Die Entlassung von Eugen Polanski war am Ende keine Überraschung mehr. Zu katastrophal präsentierte sich Borussia Mönchengladbach unter dem 40-Jährigen, das letzte Beispiel dafür lieferten die Fohlen beim desolaten 0:5 gegen Tabellenführer SC Freiburg.

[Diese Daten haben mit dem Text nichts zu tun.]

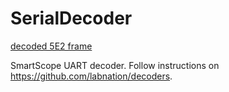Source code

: # SerialDecoder

[decoded 5E2 frame](https://raw.github.com/flowenol/SerialDecoder/master/decode5E2.png)

SmartScope UART decoder. Follow instructions on https://github.com/labnation/decoders.
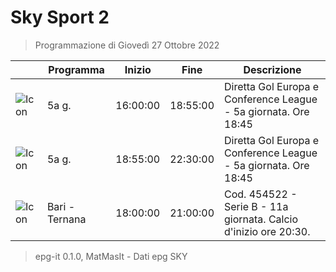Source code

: # Sky Sport 2
> Programmazione di Giovedì 27 Ottobre 2022

||Programma|Inizio|Fine|Descrizione|
|---|---|---|---|---|
|![Icon](https://guidatv.sky.it/uuid/e9c4f788-bec3-40f4-8e1f-70e3d2b78ab6/cover?md5ChecksumParam=663418fef96c78111f3af1ab00fe738a)|5a g.|16:00:00|18:55:00|Diretta Gol Europa e Conference League - 5a giornata. Ore 18:45
|![Icon](https://guidatv.sky.it/uuid/e9c4f788-bec3-40f4-8e1f-70e3d2b78ab6/cover?md5ChecksumParam=663418fef96c78111f3af1ab00fe738a)|5a g.|18:55:00|22:30:00|Diretta Gol Europa e Conference League - 5a giornata. Ore 18:45
|![Icon](https://guidatv.sky.it/uuid/abc4f816-76c1-4da4-abfa-290fb909032d/cover?md5ChecksumParam=a3ea0786519bfbde7130582d466a4942)|Bari - Ternana|18:00:00|21:00:00|Cod. 454522 - Serie B - 11a giornata. Calcio d&#039;inizio ore 20:30.



 > epg-it 0.1.0, MatMasIt - Dati epg SKY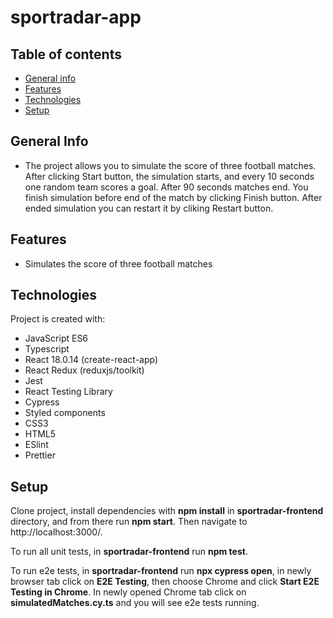 # sportradar-app
## Table of contents
* [General info](#general-info)
* [Features](#features)
* [Technologies](#technologies)
* [Setup](#setup)

## General Info
* The project allows you to simulate the score of three football matches. After clicking Start button, the simulation starts, and every 10 seconds one random team scores a goal. After 90 seconds matches end. You finish simulation before end of the match by clicking Finish button. After ended simulation you can restart it by cliking Restart button.

## Features
* Simulates the score of three football matches
	
## Technologies
Project is created with:
* JavaScript ES6
* Typescript
* React 18.0.14 (create-react-app)
* React Redux (reduxjs/toolkit)
* Jest
* React Testing Library
* Cypress
* Styled components
* CSS3
* HTML5
* ESlint
* Prettier
	
## Setup
Clone project, install dependencies with **npm install** in **sportradar-frontend** directory, and from there run **npm start**. Then navigate to http://localhost:3000/.

To run all unit tests, in **sportradar-frontend** run **npm test**.

To run e2e tests, in **sportradar-frontend** run **npx cypress open**, in newly browser tab click on **E2E Testing**, then choose Chrome and click **Start E2E Testing in Chrome**. In newly opened Chrome tab click on **simulatedMatches.cy.ts** and you will see e2e tests running.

Mit Poalnskis Aus, dem ersten in der Bundesliga dieses Jahr, geht auch die Nachfolgersuche für Sportdirektor Rouven Schröder los. Der 50-Jährige steht dabei gehörig unter Druck, schließlich muss sich Schröder auch schon für die Kaderzusammenstellung Kritik anhören – sein Schuss auf der Trainerposition muss also sitzen.
Klar definiertes Profil
Mit Ole Werner ist ein Kandidat dabei bereits aus dem Rennen. Dem 38-Jährige kommt die neue Aufgabe nach seiner Entlassung bei RB Leipzig im Sommer deutlich zu früh (90min berichtete). Doch auch ohne den Ex-Trainer von Werder Bremen umfasst die Gladbacher Liste noch zahlreiche Namen – wobei die Fohlen laut der Rheinischen Post (RP) nach einem ganz bestimmten Profil suchen.
Die Zeitung berichtet, dass der neue Trainer schon "etwas vorweisen" soll, eine Altersgrenze nach oben oder unten gebe es nicht. Zudem sei ein zentraler Punkt, dass der neue Übungsleiter gut unter Druck arbeiten kann, Selbstvertrrauen ausstrahlt und dem Abstiegskampf gewachsen ist.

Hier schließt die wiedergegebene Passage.